**** LISTED RECORDS
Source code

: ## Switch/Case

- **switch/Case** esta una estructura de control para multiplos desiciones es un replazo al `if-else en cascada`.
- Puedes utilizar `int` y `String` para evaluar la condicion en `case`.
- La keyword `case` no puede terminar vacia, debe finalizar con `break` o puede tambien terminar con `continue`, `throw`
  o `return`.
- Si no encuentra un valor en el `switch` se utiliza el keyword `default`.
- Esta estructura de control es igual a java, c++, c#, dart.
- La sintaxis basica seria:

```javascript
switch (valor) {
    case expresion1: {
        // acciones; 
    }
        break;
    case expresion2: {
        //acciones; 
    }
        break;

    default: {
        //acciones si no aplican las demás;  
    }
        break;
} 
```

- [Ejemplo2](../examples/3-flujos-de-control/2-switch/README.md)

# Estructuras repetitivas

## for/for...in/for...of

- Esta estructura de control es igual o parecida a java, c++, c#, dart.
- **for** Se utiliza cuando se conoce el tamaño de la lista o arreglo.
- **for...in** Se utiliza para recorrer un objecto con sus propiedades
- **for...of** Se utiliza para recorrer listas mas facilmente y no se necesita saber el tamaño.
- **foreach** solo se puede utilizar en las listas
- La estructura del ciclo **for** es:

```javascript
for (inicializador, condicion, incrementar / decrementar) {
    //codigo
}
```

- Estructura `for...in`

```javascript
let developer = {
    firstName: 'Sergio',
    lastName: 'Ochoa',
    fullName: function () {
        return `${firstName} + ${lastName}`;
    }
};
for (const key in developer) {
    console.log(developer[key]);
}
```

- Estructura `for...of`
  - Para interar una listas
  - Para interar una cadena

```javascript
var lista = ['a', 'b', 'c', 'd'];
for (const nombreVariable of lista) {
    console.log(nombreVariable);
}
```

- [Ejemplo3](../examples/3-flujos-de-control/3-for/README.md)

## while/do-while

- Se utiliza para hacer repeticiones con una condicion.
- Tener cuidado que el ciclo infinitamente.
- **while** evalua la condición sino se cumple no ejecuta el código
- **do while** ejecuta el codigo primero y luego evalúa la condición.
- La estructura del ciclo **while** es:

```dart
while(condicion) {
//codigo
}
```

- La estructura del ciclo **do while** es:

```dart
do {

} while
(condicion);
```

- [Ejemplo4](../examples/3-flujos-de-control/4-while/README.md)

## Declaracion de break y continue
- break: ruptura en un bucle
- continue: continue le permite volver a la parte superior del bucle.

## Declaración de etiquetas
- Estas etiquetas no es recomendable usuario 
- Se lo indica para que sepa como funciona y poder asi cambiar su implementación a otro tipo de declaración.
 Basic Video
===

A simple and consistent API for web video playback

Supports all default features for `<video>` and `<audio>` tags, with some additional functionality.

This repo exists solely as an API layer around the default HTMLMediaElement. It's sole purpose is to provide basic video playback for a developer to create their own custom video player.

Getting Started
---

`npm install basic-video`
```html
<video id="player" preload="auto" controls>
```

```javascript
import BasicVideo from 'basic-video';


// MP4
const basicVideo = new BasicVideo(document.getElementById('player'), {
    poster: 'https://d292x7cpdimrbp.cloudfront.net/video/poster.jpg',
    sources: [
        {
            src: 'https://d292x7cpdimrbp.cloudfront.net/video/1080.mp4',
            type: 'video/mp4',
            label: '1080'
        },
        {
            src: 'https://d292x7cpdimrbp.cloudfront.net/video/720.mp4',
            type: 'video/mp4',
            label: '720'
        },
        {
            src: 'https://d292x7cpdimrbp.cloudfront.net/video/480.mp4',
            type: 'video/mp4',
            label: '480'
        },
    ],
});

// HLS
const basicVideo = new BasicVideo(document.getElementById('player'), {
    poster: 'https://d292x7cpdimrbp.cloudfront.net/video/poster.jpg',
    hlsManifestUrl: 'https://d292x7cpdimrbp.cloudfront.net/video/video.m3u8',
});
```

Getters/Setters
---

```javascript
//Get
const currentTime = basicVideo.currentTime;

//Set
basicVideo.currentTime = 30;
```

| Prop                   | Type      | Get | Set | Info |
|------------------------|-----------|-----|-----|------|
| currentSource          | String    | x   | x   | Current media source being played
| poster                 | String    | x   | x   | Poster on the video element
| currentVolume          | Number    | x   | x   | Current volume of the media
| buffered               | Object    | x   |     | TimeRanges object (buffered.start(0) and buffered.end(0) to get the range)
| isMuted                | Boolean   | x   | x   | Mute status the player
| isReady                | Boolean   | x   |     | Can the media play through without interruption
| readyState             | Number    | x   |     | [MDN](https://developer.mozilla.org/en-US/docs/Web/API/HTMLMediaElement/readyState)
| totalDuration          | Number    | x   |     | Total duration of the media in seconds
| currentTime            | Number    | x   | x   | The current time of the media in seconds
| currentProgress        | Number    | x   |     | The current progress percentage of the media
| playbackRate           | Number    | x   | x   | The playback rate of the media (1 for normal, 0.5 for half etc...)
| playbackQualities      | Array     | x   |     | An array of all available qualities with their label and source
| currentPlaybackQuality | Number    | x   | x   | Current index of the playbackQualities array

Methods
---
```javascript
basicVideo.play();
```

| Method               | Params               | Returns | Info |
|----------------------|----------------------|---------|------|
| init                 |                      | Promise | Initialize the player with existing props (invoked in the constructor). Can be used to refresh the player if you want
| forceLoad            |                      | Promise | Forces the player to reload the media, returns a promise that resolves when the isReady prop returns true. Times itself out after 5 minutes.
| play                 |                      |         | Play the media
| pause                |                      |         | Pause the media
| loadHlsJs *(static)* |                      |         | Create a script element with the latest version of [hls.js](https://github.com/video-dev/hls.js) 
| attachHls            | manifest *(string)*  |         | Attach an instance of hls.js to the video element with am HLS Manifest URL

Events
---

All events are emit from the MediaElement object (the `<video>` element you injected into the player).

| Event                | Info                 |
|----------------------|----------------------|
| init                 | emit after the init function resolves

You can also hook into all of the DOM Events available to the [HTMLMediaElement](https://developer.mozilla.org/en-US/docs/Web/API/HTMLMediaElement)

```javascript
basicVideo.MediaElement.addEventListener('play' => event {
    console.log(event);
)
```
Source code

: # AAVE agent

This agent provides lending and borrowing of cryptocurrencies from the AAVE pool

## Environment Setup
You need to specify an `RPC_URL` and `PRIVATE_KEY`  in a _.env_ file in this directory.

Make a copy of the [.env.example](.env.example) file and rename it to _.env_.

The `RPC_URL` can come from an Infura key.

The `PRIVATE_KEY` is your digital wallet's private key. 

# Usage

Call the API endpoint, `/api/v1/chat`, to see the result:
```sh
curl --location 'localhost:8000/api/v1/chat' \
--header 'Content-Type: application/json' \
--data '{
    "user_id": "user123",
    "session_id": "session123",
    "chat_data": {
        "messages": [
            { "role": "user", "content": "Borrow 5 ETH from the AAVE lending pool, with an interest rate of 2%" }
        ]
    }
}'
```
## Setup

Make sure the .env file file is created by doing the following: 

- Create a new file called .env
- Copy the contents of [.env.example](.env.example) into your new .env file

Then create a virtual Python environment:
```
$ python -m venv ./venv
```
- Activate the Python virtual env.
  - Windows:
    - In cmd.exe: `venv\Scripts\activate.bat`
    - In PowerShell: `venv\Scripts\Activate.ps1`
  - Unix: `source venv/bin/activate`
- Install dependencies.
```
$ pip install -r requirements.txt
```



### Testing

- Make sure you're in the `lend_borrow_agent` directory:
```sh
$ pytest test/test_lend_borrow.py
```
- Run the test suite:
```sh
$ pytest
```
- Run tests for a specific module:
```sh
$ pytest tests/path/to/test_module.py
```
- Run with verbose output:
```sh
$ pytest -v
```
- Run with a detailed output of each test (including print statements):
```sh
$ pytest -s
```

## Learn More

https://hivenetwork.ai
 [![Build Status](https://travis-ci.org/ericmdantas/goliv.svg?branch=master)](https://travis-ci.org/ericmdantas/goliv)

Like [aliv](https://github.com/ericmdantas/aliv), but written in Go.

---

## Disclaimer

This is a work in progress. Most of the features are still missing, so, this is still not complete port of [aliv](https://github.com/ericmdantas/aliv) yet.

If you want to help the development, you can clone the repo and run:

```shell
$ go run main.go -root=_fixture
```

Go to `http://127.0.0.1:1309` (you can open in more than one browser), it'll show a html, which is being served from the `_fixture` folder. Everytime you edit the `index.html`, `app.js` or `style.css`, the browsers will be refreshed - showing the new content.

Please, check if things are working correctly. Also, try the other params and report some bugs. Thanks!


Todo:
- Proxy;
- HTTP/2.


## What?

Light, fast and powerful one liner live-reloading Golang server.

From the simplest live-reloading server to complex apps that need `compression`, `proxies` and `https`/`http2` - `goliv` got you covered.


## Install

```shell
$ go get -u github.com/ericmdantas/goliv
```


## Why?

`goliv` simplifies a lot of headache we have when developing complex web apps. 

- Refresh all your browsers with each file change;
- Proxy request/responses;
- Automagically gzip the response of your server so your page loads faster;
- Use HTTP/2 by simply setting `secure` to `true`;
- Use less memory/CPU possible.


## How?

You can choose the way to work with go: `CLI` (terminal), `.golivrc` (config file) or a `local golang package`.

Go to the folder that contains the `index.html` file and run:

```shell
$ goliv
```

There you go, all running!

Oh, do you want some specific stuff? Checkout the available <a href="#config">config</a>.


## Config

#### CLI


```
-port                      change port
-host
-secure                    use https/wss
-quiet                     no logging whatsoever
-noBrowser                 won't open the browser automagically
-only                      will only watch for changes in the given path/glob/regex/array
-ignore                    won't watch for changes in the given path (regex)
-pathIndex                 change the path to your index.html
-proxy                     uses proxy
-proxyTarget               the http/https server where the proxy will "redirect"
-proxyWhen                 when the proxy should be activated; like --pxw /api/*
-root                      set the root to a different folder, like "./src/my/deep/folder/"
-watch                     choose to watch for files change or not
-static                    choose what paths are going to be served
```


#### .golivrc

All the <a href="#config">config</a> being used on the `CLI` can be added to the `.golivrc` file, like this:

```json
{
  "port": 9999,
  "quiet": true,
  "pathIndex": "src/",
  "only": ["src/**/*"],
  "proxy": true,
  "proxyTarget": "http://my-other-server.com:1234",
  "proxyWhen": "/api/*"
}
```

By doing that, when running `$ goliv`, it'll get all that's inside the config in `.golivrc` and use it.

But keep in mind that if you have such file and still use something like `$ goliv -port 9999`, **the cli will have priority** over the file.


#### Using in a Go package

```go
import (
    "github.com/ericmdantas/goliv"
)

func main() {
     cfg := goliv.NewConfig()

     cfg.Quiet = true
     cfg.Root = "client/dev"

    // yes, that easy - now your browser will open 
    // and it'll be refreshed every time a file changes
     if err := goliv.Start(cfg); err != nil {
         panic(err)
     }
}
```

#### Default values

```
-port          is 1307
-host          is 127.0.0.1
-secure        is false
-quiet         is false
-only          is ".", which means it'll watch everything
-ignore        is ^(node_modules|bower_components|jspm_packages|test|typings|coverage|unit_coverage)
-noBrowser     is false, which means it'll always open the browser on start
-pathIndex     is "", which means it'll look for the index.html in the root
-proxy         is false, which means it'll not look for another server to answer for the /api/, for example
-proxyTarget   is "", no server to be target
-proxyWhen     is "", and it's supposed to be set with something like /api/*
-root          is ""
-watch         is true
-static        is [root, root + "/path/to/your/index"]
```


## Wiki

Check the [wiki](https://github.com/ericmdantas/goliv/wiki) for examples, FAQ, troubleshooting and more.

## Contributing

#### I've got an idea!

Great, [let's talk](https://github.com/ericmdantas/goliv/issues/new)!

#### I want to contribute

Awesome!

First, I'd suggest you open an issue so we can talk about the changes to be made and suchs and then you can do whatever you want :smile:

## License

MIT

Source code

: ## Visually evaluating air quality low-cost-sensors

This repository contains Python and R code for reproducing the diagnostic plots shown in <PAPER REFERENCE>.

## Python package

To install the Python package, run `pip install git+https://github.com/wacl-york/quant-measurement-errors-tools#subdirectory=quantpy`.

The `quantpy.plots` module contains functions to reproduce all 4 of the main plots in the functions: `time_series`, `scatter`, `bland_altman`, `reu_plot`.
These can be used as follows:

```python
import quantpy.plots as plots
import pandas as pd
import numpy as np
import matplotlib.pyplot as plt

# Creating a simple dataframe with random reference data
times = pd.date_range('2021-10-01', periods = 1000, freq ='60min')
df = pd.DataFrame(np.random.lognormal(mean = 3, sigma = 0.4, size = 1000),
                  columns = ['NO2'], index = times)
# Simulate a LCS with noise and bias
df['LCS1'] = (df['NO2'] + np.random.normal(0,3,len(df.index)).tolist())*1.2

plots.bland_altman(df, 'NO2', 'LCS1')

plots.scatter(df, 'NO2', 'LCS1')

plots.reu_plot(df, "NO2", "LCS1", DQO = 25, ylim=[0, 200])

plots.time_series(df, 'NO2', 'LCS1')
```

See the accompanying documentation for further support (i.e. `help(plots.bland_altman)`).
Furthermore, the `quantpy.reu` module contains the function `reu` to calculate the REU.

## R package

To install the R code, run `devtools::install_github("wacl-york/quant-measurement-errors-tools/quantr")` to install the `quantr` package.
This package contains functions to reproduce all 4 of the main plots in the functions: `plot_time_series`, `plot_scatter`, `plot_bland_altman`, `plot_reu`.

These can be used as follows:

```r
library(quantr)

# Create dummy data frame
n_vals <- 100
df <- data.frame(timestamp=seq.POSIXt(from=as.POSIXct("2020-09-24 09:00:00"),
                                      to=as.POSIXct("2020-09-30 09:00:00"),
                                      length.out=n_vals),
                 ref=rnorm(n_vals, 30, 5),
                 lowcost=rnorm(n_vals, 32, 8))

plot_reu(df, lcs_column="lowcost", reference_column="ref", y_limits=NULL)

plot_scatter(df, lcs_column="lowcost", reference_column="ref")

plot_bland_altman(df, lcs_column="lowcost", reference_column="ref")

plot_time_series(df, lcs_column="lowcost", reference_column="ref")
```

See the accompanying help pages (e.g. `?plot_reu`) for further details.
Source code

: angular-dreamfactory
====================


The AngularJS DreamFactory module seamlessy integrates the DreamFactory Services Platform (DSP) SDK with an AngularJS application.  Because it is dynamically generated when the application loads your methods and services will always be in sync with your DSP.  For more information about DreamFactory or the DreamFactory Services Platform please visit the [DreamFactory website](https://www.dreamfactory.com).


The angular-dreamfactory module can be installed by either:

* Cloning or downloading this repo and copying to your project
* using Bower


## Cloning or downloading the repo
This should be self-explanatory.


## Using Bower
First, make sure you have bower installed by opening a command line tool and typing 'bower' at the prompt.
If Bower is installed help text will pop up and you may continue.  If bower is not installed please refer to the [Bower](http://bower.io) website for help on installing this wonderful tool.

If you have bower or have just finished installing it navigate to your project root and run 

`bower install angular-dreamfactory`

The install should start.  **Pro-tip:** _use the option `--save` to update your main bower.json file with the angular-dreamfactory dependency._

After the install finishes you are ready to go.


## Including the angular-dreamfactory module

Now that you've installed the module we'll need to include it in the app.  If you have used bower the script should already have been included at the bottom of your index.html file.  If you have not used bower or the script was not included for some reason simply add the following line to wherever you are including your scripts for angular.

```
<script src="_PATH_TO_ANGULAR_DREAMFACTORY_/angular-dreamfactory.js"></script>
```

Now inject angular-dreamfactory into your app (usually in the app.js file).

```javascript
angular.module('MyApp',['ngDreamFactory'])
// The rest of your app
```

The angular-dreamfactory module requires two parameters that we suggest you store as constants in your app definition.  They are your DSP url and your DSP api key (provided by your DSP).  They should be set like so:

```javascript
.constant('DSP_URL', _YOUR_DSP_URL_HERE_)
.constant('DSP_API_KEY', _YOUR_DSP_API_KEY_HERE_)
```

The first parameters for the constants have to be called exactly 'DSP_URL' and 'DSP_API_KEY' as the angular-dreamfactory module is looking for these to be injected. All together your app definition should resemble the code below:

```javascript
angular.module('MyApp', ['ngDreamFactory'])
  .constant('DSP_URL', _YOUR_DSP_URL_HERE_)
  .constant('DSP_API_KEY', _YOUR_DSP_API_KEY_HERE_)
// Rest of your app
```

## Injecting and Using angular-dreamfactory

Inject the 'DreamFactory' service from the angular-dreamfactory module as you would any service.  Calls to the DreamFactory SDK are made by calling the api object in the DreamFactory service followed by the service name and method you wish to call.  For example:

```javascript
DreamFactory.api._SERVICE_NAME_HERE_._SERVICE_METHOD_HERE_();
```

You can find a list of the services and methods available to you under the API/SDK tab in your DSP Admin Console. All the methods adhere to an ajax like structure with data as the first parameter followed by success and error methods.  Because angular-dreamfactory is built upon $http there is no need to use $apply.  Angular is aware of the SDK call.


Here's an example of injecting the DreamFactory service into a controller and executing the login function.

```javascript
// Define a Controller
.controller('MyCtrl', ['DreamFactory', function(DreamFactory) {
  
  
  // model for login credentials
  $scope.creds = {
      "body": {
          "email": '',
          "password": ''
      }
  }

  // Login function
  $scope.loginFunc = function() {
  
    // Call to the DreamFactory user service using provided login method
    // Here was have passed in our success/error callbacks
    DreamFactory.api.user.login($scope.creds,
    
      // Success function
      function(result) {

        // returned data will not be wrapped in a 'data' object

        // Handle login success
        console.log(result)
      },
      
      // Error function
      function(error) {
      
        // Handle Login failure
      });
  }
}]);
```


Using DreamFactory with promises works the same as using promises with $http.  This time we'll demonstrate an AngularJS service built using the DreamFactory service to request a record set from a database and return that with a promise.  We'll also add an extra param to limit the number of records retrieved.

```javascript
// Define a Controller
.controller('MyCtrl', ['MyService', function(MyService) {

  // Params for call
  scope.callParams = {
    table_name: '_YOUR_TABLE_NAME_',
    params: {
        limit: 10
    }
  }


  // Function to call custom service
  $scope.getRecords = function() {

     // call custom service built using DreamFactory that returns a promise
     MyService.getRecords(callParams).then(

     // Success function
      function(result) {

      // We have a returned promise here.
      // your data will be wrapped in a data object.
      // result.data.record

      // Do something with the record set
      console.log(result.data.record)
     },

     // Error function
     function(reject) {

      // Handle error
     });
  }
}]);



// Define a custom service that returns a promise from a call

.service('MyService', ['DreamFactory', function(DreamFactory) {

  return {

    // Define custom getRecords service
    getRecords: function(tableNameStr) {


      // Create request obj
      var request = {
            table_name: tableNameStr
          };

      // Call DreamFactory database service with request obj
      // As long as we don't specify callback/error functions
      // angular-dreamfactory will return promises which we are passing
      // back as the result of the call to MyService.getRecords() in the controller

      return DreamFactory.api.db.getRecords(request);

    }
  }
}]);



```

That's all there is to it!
********
◆ **THE TASK**: Could you set down, exactly as written, the lines above between the one holding "Check the [wiki](https://github.com/ericmdantas/goliv/wiki)" and the one holding "## Python package", inclusive, and nothing more?

◆ **ANSWER AREA**:
Check the [wiki](https://github.com/ericmdantas/goliv/wiki) for examples, FAQ, troubleshooting and more.

## Contributing

#### I've got an idea!

Great, [let's talk](https://github.com/ericmdantas/goliv/issues/new)!

#### I want to contribute

Awesome!

First, I'd suggest you open an issue so we can talk about the changes to be made and suchs and then you can do whatever you want :smile:

## License

MIT

Source code

: ## Visually evaluating air quality low-cost-sensors

This repository contains Python and R code for reproducing the diagnostic plots shown in <PAPER REFERENCE>.

## Python package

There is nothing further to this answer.